Go to the line below containing "- Tengo Certificación" and print exactly from there through the line containing "- 🌱 I’m currently learning ...", both included. Print nothing else.

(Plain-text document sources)
___

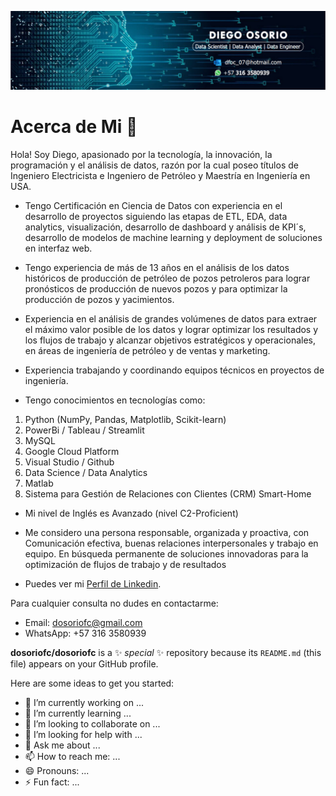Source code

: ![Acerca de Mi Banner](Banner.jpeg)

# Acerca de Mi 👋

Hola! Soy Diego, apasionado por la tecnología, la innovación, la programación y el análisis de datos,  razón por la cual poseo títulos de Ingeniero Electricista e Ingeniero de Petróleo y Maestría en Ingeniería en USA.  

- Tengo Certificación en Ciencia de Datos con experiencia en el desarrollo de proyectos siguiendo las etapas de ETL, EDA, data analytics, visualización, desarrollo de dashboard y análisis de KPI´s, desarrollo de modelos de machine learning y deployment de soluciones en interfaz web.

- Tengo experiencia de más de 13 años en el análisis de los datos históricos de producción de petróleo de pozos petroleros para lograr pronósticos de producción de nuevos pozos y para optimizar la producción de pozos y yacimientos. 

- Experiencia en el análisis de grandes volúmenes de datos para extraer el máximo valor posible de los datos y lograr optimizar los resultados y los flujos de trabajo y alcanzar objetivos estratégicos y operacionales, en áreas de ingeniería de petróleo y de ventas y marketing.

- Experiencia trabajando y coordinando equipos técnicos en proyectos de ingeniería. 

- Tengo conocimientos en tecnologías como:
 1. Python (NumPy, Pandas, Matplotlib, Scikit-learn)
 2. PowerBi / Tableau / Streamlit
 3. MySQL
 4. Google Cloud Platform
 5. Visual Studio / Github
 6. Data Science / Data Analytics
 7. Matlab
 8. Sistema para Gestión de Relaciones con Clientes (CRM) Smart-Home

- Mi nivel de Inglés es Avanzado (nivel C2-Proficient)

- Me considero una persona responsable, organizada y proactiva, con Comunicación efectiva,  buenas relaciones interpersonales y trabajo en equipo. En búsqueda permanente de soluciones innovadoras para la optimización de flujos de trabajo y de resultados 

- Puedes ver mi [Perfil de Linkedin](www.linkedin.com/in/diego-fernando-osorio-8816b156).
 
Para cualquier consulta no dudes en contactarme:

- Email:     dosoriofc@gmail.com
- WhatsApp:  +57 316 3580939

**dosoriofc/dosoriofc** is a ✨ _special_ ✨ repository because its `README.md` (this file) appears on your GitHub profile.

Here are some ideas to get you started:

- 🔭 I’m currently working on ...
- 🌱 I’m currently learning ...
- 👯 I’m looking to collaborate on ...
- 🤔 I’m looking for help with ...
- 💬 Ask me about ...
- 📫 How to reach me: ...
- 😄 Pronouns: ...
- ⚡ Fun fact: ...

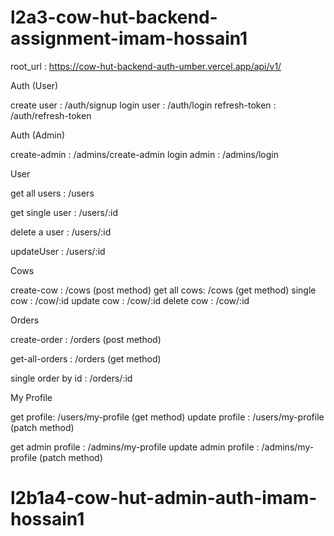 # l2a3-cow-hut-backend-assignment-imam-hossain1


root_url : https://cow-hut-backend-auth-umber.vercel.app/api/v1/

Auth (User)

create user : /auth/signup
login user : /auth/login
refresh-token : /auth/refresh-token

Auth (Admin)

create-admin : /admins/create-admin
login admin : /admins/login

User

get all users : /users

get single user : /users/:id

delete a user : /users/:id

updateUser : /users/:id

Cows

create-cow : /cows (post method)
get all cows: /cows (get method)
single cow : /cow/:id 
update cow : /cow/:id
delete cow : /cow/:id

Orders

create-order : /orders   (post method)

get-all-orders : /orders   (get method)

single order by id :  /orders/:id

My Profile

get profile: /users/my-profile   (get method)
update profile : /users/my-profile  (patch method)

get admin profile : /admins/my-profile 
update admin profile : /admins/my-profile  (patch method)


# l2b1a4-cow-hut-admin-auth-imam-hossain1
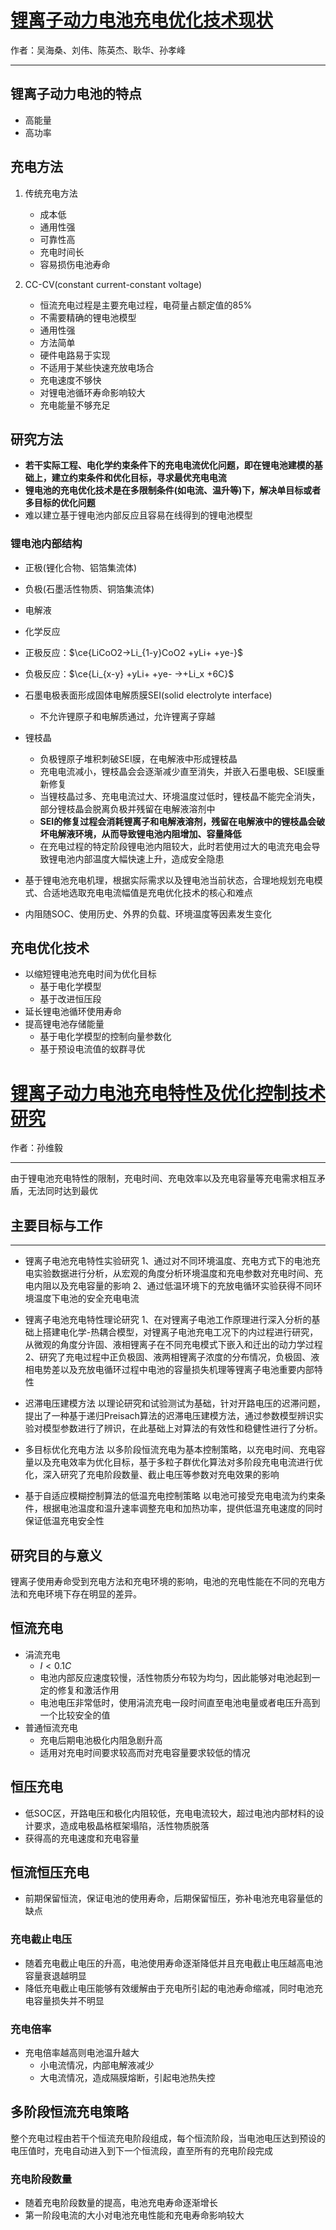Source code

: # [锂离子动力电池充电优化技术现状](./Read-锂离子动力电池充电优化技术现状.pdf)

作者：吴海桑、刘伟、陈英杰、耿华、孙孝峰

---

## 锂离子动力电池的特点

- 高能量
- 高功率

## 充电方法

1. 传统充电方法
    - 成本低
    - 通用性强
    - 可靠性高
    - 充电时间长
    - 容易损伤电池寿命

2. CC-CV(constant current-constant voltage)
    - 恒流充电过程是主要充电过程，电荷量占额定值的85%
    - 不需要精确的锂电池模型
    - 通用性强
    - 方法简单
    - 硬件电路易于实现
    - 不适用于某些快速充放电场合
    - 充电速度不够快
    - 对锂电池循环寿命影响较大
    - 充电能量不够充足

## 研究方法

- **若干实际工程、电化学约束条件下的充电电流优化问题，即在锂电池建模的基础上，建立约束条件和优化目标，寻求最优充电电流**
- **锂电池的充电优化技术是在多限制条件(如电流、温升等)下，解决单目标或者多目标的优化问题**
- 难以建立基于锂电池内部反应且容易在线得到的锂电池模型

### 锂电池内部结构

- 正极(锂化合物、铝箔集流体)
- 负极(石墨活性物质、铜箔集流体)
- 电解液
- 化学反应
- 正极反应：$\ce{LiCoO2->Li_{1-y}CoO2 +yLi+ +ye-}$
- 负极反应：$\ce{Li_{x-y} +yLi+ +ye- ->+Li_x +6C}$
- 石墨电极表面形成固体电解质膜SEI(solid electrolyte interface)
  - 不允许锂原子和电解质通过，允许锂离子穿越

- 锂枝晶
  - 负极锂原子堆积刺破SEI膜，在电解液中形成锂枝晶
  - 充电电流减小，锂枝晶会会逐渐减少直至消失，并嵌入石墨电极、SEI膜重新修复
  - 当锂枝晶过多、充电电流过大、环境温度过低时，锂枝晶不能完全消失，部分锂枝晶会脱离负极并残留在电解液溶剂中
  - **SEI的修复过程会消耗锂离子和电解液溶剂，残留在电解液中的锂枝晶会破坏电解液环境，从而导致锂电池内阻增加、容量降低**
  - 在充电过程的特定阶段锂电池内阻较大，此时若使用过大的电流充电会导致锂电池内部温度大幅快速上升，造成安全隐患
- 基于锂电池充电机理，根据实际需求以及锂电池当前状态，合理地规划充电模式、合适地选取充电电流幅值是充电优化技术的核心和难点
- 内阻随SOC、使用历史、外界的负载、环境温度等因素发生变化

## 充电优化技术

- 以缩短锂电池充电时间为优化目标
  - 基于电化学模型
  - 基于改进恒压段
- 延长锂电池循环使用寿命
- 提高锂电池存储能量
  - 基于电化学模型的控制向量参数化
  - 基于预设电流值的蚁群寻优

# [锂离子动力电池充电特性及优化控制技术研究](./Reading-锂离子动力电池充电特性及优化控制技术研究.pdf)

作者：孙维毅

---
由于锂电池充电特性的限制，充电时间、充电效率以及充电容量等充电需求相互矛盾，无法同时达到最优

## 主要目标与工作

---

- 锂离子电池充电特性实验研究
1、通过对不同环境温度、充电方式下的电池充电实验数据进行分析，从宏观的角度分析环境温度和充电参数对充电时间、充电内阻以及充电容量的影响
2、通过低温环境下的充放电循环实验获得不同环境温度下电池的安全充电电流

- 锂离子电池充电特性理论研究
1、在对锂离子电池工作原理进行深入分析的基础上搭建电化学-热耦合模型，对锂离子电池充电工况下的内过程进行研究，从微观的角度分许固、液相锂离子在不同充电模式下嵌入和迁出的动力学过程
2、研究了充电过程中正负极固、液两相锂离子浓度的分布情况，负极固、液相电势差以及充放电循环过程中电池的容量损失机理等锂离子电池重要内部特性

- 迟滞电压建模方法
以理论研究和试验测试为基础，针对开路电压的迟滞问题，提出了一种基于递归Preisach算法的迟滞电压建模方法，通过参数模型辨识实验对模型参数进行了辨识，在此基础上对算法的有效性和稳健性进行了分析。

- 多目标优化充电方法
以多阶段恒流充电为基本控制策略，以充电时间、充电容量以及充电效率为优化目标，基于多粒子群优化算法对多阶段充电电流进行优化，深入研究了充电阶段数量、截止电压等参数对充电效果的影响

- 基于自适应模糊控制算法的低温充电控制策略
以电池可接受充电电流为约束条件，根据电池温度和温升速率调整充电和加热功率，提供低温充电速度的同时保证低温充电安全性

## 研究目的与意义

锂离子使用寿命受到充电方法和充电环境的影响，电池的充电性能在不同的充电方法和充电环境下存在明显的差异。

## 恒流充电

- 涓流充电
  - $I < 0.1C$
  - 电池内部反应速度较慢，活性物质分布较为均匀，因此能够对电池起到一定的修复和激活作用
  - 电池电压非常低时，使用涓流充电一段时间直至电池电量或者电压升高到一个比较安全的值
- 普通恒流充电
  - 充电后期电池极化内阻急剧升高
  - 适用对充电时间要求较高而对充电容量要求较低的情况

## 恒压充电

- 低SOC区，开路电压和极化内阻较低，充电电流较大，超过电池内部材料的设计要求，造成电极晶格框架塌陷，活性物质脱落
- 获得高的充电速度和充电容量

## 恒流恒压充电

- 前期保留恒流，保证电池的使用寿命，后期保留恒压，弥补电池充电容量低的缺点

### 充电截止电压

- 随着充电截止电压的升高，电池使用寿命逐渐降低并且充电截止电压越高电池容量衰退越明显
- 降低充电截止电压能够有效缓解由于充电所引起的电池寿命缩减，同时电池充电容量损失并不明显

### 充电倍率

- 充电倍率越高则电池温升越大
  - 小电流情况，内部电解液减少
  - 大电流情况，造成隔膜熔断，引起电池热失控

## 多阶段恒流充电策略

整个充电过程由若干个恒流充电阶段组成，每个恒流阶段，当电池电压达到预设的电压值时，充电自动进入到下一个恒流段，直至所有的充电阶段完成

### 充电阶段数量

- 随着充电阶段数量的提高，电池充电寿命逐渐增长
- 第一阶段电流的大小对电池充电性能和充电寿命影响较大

___

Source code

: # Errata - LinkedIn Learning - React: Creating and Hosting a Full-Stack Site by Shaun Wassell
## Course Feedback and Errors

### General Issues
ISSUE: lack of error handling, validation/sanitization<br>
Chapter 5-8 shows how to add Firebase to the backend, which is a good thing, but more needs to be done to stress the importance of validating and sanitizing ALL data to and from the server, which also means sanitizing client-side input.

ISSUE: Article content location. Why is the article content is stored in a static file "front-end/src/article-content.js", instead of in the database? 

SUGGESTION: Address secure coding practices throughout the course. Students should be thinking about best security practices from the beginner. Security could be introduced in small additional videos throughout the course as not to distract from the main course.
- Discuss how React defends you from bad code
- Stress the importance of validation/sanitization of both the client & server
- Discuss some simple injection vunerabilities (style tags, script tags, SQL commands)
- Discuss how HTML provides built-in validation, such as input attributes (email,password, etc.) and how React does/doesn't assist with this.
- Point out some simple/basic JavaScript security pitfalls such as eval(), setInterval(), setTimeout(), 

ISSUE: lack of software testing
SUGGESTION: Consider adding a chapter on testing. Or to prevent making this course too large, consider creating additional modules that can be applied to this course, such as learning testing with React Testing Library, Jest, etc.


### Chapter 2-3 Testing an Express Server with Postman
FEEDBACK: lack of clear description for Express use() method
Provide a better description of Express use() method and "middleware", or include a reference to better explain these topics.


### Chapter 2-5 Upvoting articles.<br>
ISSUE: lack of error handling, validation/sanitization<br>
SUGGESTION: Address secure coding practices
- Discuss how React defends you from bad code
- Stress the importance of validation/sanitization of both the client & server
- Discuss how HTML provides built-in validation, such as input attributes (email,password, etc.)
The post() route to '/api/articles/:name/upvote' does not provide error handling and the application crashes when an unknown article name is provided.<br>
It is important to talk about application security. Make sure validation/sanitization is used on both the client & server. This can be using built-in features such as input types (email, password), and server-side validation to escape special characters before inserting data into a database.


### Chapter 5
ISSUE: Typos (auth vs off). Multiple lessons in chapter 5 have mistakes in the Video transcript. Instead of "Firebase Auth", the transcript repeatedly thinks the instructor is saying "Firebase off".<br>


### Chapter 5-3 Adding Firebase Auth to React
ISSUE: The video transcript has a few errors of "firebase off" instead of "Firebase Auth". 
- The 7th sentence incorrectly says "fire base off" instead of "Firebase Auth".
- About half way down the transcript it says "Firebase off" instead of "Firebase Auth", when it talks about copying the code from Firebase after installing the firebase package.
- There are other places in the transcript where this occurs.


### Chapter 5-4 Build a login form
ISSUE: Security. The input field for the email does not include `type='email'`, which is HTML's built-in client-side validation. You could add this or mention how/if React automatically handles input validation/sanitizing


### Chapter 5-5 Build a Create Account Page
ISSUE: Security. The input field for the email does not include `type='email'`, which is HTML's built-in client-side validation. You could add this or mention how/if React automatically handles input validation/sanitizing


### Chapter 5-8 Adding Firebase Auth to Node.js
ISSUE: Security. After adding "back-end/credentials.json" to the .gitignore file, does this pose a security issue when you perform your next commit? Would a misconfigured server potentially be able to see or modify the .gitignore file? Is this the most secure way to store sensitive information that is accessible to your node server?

___

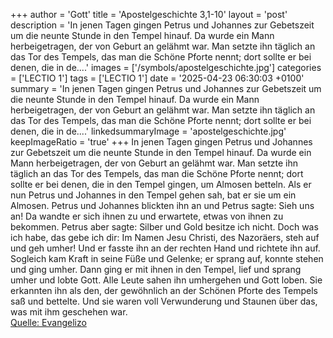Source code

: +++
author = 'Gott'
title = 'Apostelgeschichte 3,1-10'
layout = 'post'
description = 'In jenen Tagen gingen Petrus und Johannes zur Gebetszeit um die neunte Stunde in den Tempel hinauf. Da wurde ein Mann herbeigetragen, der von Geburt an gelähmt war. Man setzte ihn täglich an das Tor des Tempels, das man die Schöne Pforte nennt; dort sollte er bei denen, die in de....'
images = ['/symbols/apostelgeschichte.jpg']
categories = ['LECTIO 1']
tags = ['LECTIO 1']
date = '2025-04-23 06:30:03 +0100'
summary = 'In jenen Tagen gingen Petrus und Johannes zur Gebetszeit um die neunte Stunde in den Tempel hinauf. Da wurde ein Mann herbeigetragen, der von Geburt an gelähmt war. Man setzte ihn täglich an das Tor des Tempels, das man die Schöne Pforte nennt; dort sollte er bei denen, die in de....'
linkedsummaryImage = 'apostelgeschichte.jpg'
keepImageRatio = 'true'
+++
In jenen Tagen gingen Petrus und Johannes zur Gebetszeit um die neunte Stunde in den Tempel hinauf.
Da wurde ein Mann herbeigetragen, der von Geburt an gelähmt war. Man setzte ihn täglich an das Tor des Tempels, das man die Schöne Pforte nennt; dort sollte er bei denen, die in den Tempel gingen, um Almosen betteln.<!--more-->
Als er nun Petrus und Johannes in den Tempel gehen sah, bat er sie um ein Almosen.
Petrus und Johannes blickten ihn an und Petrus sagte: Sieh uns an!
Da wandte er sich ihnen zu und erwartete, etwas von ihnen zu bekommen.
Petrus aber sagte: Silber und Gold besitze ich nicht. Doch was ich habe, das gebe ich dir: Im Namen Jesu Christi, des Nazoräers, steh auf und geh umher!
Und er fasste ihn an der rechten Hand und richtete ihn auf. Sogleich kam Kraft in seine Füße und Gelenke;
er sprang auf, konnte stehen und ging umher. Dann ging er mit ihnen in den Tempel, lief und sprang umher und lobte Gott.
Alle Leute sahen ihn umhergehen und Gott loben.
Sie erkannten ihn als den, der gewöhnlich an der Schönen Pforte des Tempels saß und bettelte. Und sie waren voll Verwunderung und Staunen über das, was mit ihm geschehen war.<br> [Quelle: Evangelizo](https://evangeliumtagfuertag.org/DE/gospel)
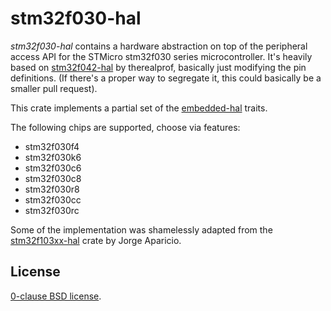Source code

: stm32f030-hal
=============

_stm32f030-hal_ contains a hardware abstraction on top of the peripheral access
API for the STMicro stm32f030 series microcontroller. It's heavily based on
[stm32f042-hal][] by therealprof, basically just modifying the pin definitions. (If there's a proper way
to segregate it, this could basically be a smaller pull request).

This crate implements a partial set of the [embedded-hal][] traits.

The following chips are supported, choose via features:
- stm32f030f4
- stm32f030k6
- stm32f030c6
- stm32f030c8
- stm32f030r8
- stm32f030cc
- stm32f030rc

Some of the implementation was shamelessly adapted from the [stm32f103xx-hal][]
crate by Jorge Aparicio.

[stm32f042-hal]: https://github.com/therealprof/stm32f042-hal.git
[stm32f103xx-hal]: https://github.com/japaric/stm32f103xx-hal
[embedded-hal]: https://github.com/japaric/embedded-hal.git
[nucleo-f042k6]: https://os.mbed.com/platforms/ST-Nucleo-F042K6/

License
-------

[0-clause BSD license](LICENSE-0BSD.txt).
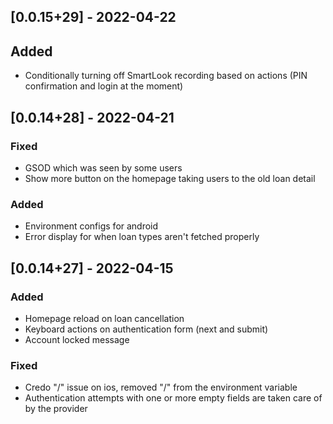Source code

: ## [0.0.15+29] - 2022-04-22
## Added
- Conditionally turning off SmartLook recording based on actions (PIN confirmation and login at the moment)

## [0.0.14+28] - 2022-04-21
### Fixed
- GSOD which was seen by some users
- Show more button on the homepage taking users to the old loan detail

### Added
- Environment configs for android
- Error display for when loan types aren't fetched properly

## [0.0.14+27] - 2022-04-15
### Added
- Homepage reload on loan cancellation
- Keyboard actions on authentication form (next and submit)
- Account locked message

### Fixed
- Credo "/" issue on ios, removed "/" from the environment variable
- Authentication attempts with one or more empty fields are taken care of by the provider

___

> [RESPONSE TO THIS EXERCISE]
- Tengo Certificación en Ciencia de Datos con experiencia en el desarrollo de proyectos siguiendo las etapas de ETL, EDA, data analytics, visualización, desarrollo de dashboard y análisis de KPI´s, desarrollo de modelos de machine learning y deployment de soluciones en interfaz web.

- Tengo experiencia de más de 13 años en el análisis de los datos históricos de producción de petróleo de pozos petroleros para lograr pronósticos de producción de nuevos pozos y para optimizar la producción de pozos y yacimientos. 

- Experiencia en el análisis de grandes volúmenes de datos para extraer el máximo valor posible de los datos y lograr optimizar los resultados y los flujos de trabajo y alcanzar objetivos estratégicos y operacionales, en áreas de ingeniería de petróleo y de ventas y marketing.

- Experiencia trabajando y coordinando equipos técnicos en proyectos de ingeniería. 

- Tengo conocimientos en tecnologías como:
 1. Python (NumPy, Pandas, Matplotlib, Scikit-learn)
 2. PowerBi / Tableau / Streamlit
 3. MySQL
 4. Google Cloud Platform
 5. Visual Studio / Github
 6. Data Science / Data Analytics
 7. Matlab
 8. Sistema para Gestión de Relaciones con Clientes (CRM) Smart-Home

- Mi nivel de Inglés es Avanzado (nivel C2-Proficient)

- Me considero una persona responsable, organizada y proactiva, con Comunicación efectiva,  buenas relaciones interpersonales y trabajo en equipo. En búsqueda permanente de soluciones innovadoras para la optimización de flujos de trabajo y de resultados 

- Puedes ver mi [Perfil de Linkedin](www.linkedin.com/in/diego-fernando-osorio-8816b156).
 
Para cualquier consulta no dudes en contactarme:

- Email:     dosoriofc@gmail.com
- WhatsApp:  +57 316 3580939

**dosoriofc/dosoriofc** is a ✨ _special_ ✨ repository because its `README.md` (this file) appears on your GitHub profile.

Here are some ideas to get you started:

- 🔭 I’m currently working on ...
- 🌱 I’m currently learning ...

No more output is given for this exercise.